Gordon examined the checklist on his desk pad, then made a tick after Mrs. Lewis’ name and briefed the general quickly on the woman and her observation about gifts from her nephew, and her concern that no gifts had arrived.
“It’s only a hunch on my part,” Gordon went on, “but I’m working on the theory that our best clues will come from time and place. Cabrini Green, the place. We’re interviewing, we’re talking, we’re knocking on doors. And we’re examining leases and rental records for a name, a combination of names, a coincidence, maybe, anything that will tell us why Cabrini Green.”
“But it’s still a question. You still don’t know why,” Weir said flatly.
“Not yet, sir, not yet.”
“In short, sergeant,” Tarbert Weir said, “with all the best intentions in this investigation, the police are just about where they were an hour or so after my son was shot.”
“The kind of progress we’re making is hard to measure, sir, but we’re not standing still. Take Mark’s phone tape, the one with that last rendezvous call on it. We put linguistic experts on it at once, specifically an authority who specializes in acoustic phonetics. I don’t feel free to give you the details, general, but we have a pretty good profile of what kind of person that caller is — sex, age, education, nationality, background. And about time, we also know that person was not out duck hunting, he was not farming in Kansas, he was not playing pinochle in Toledo. Five hours before Lieutenant Weir was killed, that man was in a phone booth, maybe in a private home, somewhere in the state of Illinois, probably in the city of Chicago, talking to your son. We know that for sure.”
He paused. “I’ve spent hours listening to that tape and I’m adding my personal feelings to what the experts are telling us. I’m convinced that voice speaking is not the voice of a total stranger. It’s not necessarily someone I know, but someone I ought to know...”

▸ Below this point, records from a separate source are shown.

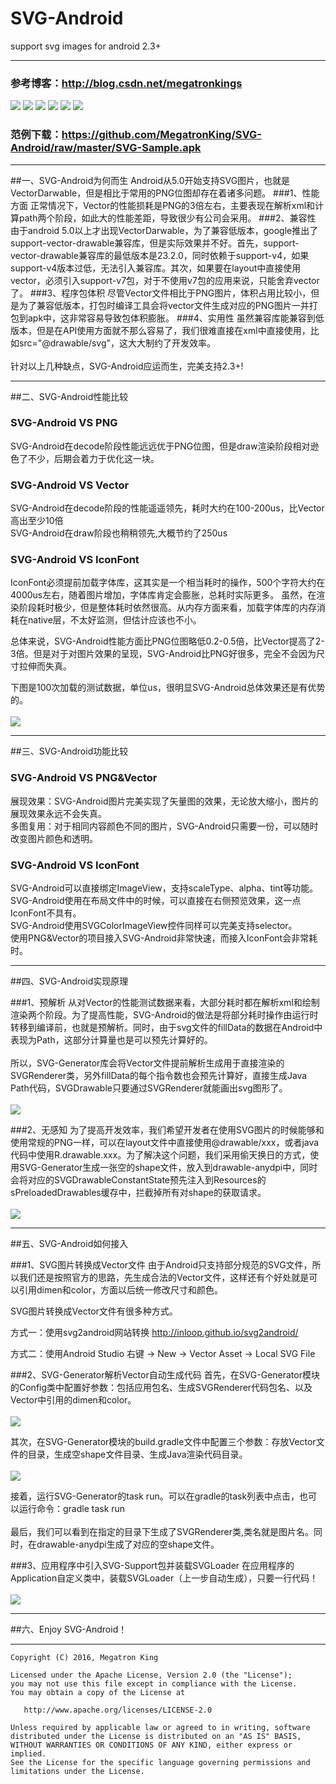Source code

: # SVG-Android
support svg images for android 2.3+
___

### 参考博客：http://blog.csdn.net/megatronkings

![](https://github.com/MegatronKing/SVG-Android/blob/master/screenshots/sample1.png)
![](https://github.com/MegatronKing/SVG-Android/blob/master/screenshots/sample2.png)
![](https://github.com/MegatronKing/SVG-Android/blob/master/screenshots/sample3.png)
![](https://github.com/MegatronKing/SVG-Android/blob/master/screenshots/sample4.png)
![](https://github.com/MegatronKing/SVG-Android/blob/master/screenshots/sample5.png)
![](https://github.com/MegatronKing/SVG-Android/blob/master/screenshots/sample6.png)

### 范例下载：https://github.com/MegatronKing/SVG-Android/raw/master/SVG-Sample.apk

___

##一、SVG-Android为何而生
Android从5.0开始支持SVG图片，也就是VectorDarwable，但是相比于常用的PNG位图却存在着诸多问题。
###1、性能方面
正常情况下，Vector的性能损耗是PNG的3倍左右，主要表现在解析xml和计算path两个阶段，如此大的性能差距，导致很少有公司会采用。
###2、兼容性
由于android 5.0以上才出现VectorDarwable，为了兼容低版本，google推出了support-vector-drawable兼容库，但是实际效果并不好。首先，support-vector-drawable兼容库的最低版本是23.2.0，同时依赖于support-v4，如果support-v4版本过低，无法引入兼容库。其次，如果要在layout中直接使用vector，必须引入support-v7包，对于不使用v7包的应用来说，只能舍弃vector了。
###3、程序包体积
尽管Vector文件相比于PNG图片，体积占用比较小，但是为了兼容低版本，打包时编译工具会将vector文件生成对应的PNG图片一并打包到apk中，这非常容易导致包体积膨胀。
###4、实用性
虽然兼容库能兼容到低版本，但是在API使用方面就不那么容易了，我们很难直接在xml中直接使用，比如src="@drawable/svg"，这大大制约了开发效率。<br><br>
针对以上几种缺点，SVG-Android应运而生，完美支持2.3+!

___

##二、SVG-Android性能比较

### SVG-Android VS PNG 
SVG-Android在decode阶段性能远远优于PNG位图，但是draw渲染阶段相对逊色了不少，后期会着力于优化这一块。
### SVG-Android VS Vector
SVG-Android在decode阶段的性能遥遥领先，耗时大约在100-200us，比Vector高出至少10倍<br>
SVG-Android在draw阶段也稍稍领先,大概节约了250us<br>
### SVG-Android VS IconFont
IconFont必须提前加载字体库，这其实是一个相当耗时的操作，500个字符大约在4000us左右，随着图片增加，字体库肯定会膨胀，总耗时实际更多。
虽然，在渲染阶段耗时极少，但是整体耗时依然很高。从内存方面来看，加载字体库的内存消耗在native层，不太好监测，但估计应该也不小。

总体来说，SVG-Android性能方面比PNG位图略低0.2-0.5倍，比Vector提高了2-3倍。但是对于对图片效果的呈现，SVG-Android比PNG好很多，完全不会因为尺寸拉伸而失真。<br>

下图是100次加载的测试数据，单位us，很明显SVG-Android总体效果还是有优势的。<br><br>
![](https://github.com/MegatronKing/SVG-Android/blob/master/screenshots/performance-test.png)

___

##三、SVG-Android功能比较

### SVG-Android VS PNG&Vector
展现效果：SVG-Android图片完美实现了矢量图的效果，无论放大缩小，图片的展现效果永远不会失真。<br>
多图复用：对于相同内容颜色不同的图片，SVG-Android只需要一份，可以随时改变图片颜色和透明。

### SVG-Android VS IconFont
SVG-Android可以直接绑定ImageView，支持scaleType、alpha、tint等功能。<br>
SVG-Android使用在布局文件中的时候，可以直接在右侧预览效果，这一点IconFont不具有。<br>
SVG-Android使用SVGColorImageView控件同样可以完美支持selector。<br>
使用PNG&Vector的项目接入SVG-Android非常快速，而接入IconFont会非常耗时。

___

##四、SVG-Android实现原理

###1、预解析
从对Vector的性能测试数据来看，大部分耗时都在解析xml和绘制渲染两个阶段。为了提高性能，SVG-Android的做法是将部分耗时操作由运行时转移到编译前，也就是预解析。同时，由于svg文件的fillData的数据在Android中表现为Path，这部分计算量也是可以预先计算好的。<br><br>
所以，SVG-Generator库会将Vector文件提前解析生成用于直接渲染的SVGRenderer类，另外fillData的每个指令数也会预先计算好，直接生成Java Path代码，SVGDrawable只要通过SVGRenderer就能画出svg图形了。<br><br>
![](https://github.com/MegatronKing/SVG-Android/blob/master/screenshots/generate-codes.png)

###2、无感知
为了提高开发效率，我们希望开发者在使用SVG图片的时候能够和使用常规的PNG一样，可以在layout文件中直接使用@drawable/xxx，或者java代码中使用R.drawable.xxx。为了解决这个问题，我们采用偷天换日的方式，使用SVG-Generator生成一张空的shape文件，放入到drawable-anydpi中，同时会将对应的SVGDrawableConstantState预先注入到Resources的sPreloadedDrawables缓存中，拦截掉所有对shape的获取请求。<br><br>
![](https://github.com/MegatronKing/SVG-Android/blob/master/screenshots/generate-codes.png)

___

##五、SVG-Android如何接入

###1、SVG图片转换成Vector文件
由于Android只支持部分规范的SVG文件，所以我们还是按照官方的思路，先生成合法的Vector文件，这样还有个好处就是可以引用dimen和color，方面以后统一修改尺寸和颜色。<br>

SVG图片转换成Vector文件有很多种方式。<br>

方式一：使用svg2android网站转换 http://inloop.github.io/svg2android/ <br>

方式二：使用Android Studio 右键 -> New -> Vector Asset -> Local SVG File

###2、SVG-Generator解析Vector自动生成代码
首先，在SVG-Generator模块的Config类中配置好参数：包括应用包名、生成SVGRenderer代码包名、以及Vector中引用的dimen和color。<br><br>
![](https://github.com/MegatronKing/SVG-Android/blob/master/screenshots/step1.png)


其次，在SVG-Generator模块的build.gradle文件中配置三个参数：存放Vector文件的目录，生成空shape文件目录、生成Java渲染代码目录。<br><br>
![](https://github.com/MegatronKing/SVG-Android/blob/master/screenshots/step2.png)


接着，运行SVG-Generator的task run。可以在gradle的task列表中点击，也可以运行命令：gradle task run <br><br>
最后，我们可以看到在指定的目录下生成了SVGRenderer类,类名就是图片名。同时，在drawable-anydpi生成了对应的空shape文件。

###3、应用程序中引入SVG-Support包并装载SVGLoader
在应用程序的Application自定义类中，装载SVGLoader（上一步自动生成），只要一行代码！<br><br>
![](https://github.com/MegatronKing/SVG-Android/blob/master/screenshots/step3.png)

___

##六、Enjoy SVG-Android！

--------

    Copyright (C) 2016, Megatron King

    Licensed under the Apache License, Version 2.0 (the "License");
    you may not use this file except in compliance with the License.
    You may obtain a copy of the License at

       http://www.apache.org/licenses/LICENSE-2.0

    Unless required by applicable law or agreed to in writing, software
    distributed under the License is distributed on an "AS IS" BASIS,
    WITHOUT WARRANTIES OR CONDITIONS OF ANY KIND, either express or implied.
    See the License for the specific language governing permissions and
    limitations under the License.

“I appreciate everything you people are trying to do, sergeant,” General Weir said. The finality in his voice told Gordon this conversation was nearing its end. “And I thank you for it.”
“If there’s a breakthrough, where can I reach you?”
“John Grimes at my home phone number. You can trust him with anything, Gordon.”
The sergeant was reluctant to hang up the phone; he knew there was still something important and unspoken between them.
“General, Mark felt he was up against a stone wall in those murders we were working on, that’s why he turned to you when he did. Mark sensed he was out of his depth... hell, we both did. Chicago’s our beat and yet we couldn’t get a handle on what was happening. We had the effect here in Chicago, but the cause, that’s what we couldn’t get near. Mark had the impression that the cause might be outside our jurisdiction...”
“Sergeant Gordon,” the general said, “I’ve been making some inquiries of my own, as you may have inferred. But to use your own phrase, I don’t feel free to give you the details. Just let me assure you I understand what you’re saying, that I am aware the trouble could be coming from somewhere else. That was one of the last things my son said to me.”